[PROBLEM STATEMENT] Count the lines below that include "expected". Only the number should be given.

[DATA SUPPLIED]
#####
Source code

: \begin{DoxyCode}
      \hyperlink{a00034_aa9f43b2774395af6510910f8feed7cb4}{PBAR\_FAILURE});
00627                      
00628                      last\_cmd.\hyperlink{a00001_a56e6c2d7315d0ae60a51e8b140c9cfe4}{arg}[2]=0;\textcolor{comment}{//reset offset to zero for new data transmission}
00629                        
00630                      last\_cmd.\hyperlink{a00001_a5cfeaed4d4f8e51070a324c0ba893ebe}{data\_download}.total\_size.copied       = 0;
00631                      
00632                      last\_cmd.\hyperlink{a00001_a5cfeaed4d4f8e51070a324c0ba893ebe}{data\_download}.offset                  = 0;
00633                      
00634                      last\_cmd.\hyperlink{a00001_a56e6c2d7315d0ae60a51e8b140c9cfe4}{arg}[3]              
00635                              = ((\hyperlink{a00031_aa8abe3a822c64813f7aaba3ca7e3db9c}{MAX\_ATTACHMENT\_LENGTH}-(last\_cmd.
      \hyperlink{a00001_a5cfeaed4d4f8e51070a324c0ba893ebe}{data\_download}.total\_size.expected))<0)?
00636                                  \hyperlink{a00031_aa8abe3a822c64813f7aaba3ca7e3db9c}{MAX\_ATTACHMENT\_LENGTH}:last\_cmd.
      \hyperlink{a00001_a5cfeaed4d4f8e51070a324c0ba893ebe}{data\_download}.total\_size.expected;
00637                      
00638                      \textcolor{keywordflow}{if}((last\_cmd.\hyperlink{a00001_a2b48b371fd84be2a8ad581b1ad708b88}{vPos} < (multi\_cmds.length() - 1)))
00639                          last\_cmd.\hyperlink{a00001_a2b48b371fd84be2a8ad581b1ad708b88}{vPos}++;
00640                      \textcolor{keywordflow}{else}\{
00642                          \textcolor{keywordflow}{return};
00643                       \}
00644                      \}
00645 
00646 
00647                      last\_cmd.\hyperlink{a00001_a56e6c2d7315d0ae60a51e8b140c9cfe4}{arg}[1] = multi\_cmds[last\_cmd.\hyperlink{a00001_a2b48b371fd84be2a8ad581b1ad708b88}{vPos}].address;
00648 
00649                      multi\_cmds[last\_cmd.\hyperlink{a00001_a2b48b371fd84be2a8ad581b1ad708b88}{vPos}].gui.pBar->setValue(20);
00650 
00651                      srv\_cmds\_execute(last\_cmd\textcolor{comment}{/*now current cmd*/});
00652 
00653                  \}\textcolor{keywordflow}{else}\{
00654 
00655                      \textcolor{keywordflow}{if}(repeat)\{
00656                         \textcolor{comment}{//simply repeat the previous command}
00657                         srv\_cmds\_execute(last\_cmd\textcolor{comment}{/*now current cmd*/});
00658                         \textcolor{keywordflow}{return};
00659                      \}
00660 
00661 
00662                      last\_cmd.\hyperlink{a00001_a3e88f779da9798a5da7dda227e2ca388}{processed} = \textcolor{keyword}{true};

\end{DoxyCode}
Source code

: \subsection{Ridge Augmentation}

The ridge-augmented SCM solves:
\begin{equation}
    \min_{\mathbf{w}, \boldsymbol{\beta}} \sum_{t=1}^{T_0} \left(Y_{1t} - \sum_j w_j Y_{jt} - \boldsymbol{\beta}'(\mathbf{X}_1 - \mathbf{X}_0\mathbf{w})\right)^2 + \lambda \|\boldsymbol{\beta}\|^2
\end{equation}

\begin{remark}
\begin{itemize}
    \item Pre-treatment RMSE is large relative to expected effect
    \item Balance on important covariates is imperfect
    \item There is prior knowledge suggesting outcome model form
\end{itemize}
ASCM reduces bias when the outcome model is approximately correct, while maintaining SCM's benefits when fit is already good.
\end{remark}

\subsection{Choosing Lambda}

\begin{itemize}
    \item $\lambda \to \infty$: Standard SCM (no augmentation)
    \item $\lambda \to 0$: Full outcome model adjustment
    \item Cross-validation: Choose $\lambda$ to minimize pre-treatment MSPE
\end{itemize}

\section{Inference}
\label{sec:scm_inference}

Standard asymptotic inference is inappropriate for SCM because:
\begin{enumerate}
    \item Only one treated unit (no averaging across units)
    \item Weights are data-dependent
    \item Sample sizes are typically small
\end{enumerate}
#####
[RESPONSE AREA] 3